Slumped against the doorjamb, I watched him go. When I realized I was all but praying—please let it work out this time, please let him be on the level—I frowned and pushed back inside for my bag, my still-damp towel, my toiletries.

I’d been this close to having him out of my life for good. Instead, here we went again. I was the one who’d kept him from leaving. I was the one who’d suggested we might go to his room after dinner.

In fact, I was very much looking forward to it.

But what if I was wrong?

On the other hand, maybe my own inability to commit was what had messed us up so far. There, Lex never had a problem. He’d proposed four times; I’d accepted twice. Once I broke it off within the week. The other time we argued before the night was out and he rescinded the offer.

But I’d helped pick the fight, for some reason I couldn’t yet face. Maybe I was afraid Lex would turn out like his father, or his cousin. Worse, maybe I feared ending up like his mother.

In the meantime, I desperately needed another shower. And to gargle hot water, since for some reason my throat hurt. Then I would walk away from this quaint but less-than-secure “dump,” just like Lex had suggested. But not because he’d suggested it.

Because he’d been right.

By five o’clock the grail and I were safely ensconced in a private room at the quiet Des Jardins hotel on the Left Bank. I was soaking in a tub, bathing for the third time that day—not counting the underground river. It’s a good way to relax. The last twenty-four hours had been physically taxing on so many levels.

And I did have a big night ahead of me.

I was pleased with myself, and not just because of either the mind-blowing sex or the promise of more tonight. Though that sure didn’t hurt.

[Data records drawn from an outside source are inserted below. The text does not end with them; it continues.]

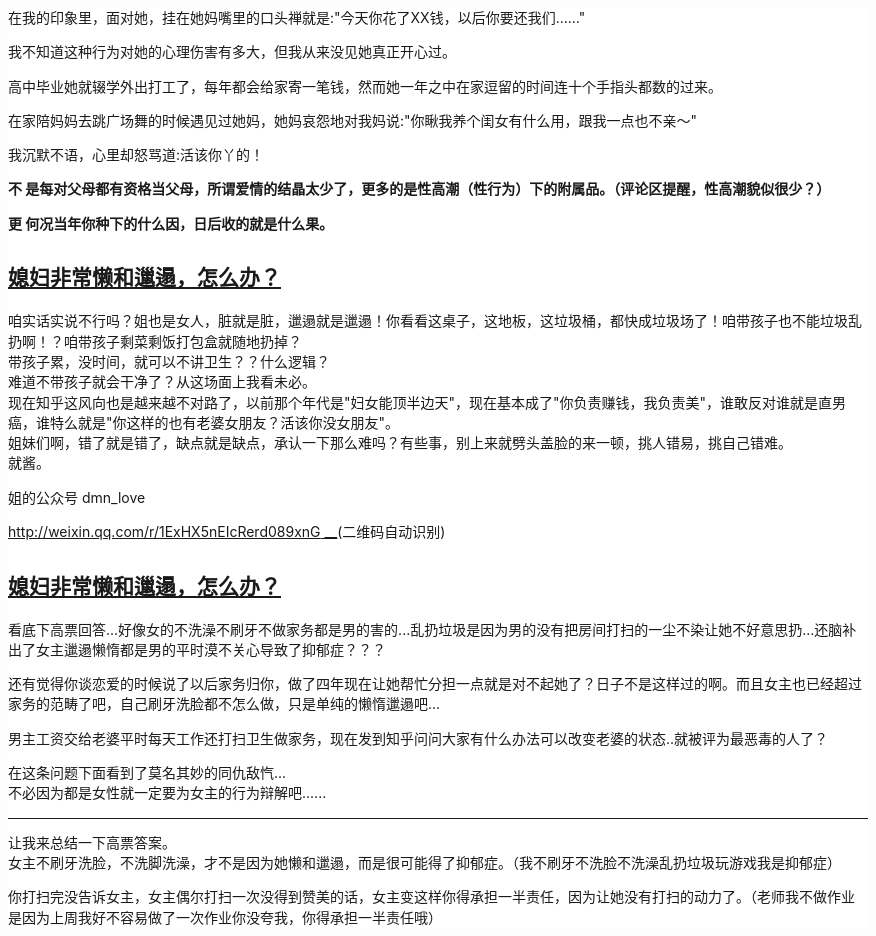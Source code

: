 
在我的印象里，面对她，挂在她妈嘴里的口头禅就是:"今天你花了XX钱，以后你要还我们……"

  

我不知道这种行为对她的心理伤害有多大，但我从来没见她真正开心过。

  

高中毕业她就辍学外出打工了，每年都会给家寄一笔钱，然而她一年之中在家逗留的时间连十个手指头都数的过来。

  

在家陪妈妈去跳广场舞的时候遇见过她妈，她妈哀怨地对我妈说:"你瞅我养个闺女有什么用，跟我一点也不亲～"

  

我沉默不语，心里却怒骂道:活该你丫的！

  

 **不 是每对父母都有资格当父母，所谓爱情的结晶太少了，更多的是性高潮（性行为）下的附属品。（评论区提醒，性高潮貌似很少？）**

  

 **更 何况当年你种下的什么因，日后收的就是什么果。**


## [媳妇非常懒和邋遢，怎么办？](https://www.zhihu.com/question/39290269/answer/144599091)
咱实话实说不行吗？姐也是女人，脏就是脏，邋遢就是邋遢！你看看这桌子，这地板，这垃圾桶，都快成垃圾场了！咱带孩子也不能垃圾乱扔啊！？咱带孩子剩菜剩饭打包盒就随地扔掉？  
带孩子累，没时间，就可以不讲卫生？？什么逻辑？  
难道不带孩子就会干净了？从这场面上我看未必。  
现在知乎这风向也是越来越不对路了，以前那个年代是"妇女能顶半边天"，现在基本成了"你负责赚钱，我负责美"，谁敢反对谁就是直男癌，谁特么就是"你这样的也有老婆女朋友？活该你没女朋友"。  
姐妹们啊，错了就是错了，缺点就是缺点，承认一下那么难吗？有些事，别上来就劈头盖脸的来一顿，挑人错易，挑自己错难。  
就酱。  
  
姐的公众号 dmn_love  

[http://weixin.qq.com/r/1ExHX5nEIcRerd089xnG
__](https://link.zhihu.com/?target=http%3A//weixin.qq.com/r/1ExHX5nEIcRerd089xnG)(二维码自动识别)


## [媳妇非常懒和邋遢，怎么办？](https://www.zhihu.com/question/39290269/answer/139939496)
看底下高票回答...好像女的不洗澡不刷牙不做家务都是男的害的...乱扔垃圾是因为男的没有把房间打扫的一尘不染让她不好意思扔...还脑补出了女主邋遢懒惰都是男的平时漠不关心导致了抑郁症？？？  
  
还有觉得你谈恋爱的时候说了以后家务归你，做了四年现在让她帮忙分担一点就是对不起她了？日子不是这样过的啊。而且女主也已经超过家务的范畴了吧，自己刷牙洗脸都不怎么做，只是单纯的懒惰邋遢吧...  
  
男主工资交给老婆平时每天工作还打扫卫生做家务，现在发到知乎问问大家有什么办法可以改变老婆的状态..就被评为最恶毒的人了？  
  
  
  
在这条问题下面看到了莫名其妙的同仇敌忾...  
不必因为都是女性就一定要为女主的行为辩解吧......  
  
  
--------------------------------------  
让我来总结一下高票答案。  
女主不刷牙洗脸，不洗脚洗澡，才不是因为她懒和邋遢，而是很可能得了抑郁症。（我不刷牙不洗脸不洗澡乱扔垃圾玩游戏我是抑郁症）  
  
  
你打扫完没告诉女主，女主偶尔打扫一次没得到赞美的话，女主变这样你得承担一半责任，因为让她没有打扫的动力了。（老师我不做作业是因为上周我好不容易做了一次作业你没夸我，你得承担一半责任哦）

No, I was pleased because I’d secreted myself away so well that even Lex couldn’t have found me. First, after my second shower of the afternoon, I’d taken a labyrinthine route on the Metro to make sure I wasn’t being followed. Then I’d gone to an Internet café and done several data searches, only one of them to locate a trustworthy hotel. I shopped for fresh clothes, including an outfit for tonight. Then, with more switchbacks for caution, I arrived at the home of an old friend from my semester at the Sorbonne.

I hadn’t seen or talked to Nadine for nine years. She was married now, so she had a different last name, and we hadn’t known each other long enough that anybody would find her in an attempt to find me.

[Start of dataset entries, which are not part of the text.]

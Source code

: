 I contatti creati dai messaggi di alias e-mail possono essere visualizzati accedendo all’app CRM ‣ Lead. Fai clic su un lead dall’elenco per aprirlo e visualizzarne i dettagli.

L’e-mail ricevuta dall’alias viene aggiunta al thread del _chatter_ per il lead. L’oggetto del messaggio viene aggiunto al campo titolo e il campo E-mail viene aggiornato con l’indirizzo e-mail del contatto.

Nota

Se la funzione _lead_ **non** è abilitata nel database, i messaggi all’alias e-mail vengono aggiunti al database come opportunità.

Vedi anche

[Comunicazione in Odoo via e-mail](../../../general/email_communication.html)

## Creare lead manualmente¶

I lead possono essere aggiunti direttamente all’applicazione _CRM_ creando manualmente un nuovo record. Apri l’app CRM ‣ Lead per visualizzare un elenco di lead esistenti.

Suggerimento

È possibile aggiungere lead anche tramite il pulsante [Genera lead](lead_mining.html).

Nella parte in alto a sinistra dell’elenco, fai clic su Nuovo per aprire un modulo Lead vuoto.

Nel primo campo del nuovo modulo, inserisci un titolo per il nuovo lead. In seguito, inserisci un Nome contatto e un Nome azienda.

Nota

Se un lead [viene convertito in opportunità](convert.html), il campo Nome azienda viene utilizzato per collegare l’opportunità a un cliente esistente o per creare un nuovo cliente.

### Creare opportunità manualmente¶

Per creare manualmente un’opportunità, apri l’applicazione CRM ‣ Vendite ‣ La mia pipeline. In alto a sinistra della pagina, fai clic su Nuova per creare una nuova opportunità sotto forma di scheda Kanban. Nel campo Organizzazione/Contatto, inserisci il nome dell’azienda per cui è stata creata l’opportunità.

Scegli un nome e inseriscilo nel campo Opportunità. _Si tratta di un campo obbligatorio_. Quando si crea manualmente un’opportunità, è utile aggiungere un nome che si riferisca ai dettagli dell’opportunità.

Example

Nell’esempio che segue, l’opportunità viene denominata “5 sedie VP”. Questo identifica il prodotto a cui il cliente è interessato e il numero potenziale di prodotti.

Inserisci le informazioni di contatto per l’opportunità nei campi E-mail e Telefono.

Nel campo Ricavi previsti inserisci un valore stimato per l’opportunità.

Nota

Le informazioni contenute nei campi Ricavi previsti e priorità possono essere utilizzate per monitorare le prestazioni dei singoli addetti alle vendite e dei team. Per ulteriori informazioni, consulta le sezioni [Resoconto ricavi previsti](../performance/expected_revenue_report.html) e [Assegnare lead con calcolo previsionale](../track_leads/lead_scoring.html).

Turns out she was glad to see me and thrilled to help, no questions asked. So I’d checked into the hotel as Madame Nadine Lamballière, complete with a credit card and a Parisian driver’s license showing a woman of my age and general coloring. Nadine herself was safe at home with her children and her husband, holding on to one of my credit cards as security.

Sure, there was always the possibility that she could somehow screw me over. I could mess up her bank account pretty badly too, if I tried. But there’s a time to share vulnerability.

My last purchase of the day was a pay-as-you-go cell phone. I bribed the boy at the kiosk out of checking my ID, and so used completely false information for the paperwork. I left messages for my mother and cousin in French and used a fake name. If I was really lucky, the bad guys still thought I’d drowned outside Chinon. They only had to believe it long enough for me to unveil the Melusine Chalice—now tucked into a new leather backpack from Printemps, beside the tub—before they saw it coming.

Before they could make any damned preemptive strikes.

And once the grail was safe, I still had the whole summer ahead of me, free from classes and searching and men with guns. Even if I decided to research more grails, I suspected Lex might play a significant role in my vacation.

Had Melusine enjoyed her baths anywhere near as much as I did mine? I suspected, from our link the previous night, that she had. The tower room had been her version of a “room of one’s own.” A place where she could be wholly herself…as long as her husband wasn’t destroying both their lives by spying on her….

Like Lex had spied on me in the shower this afternoon? I smiled at the irony. After all, I wasn’t under any kind of curse. But oddly, my throat began hurting again.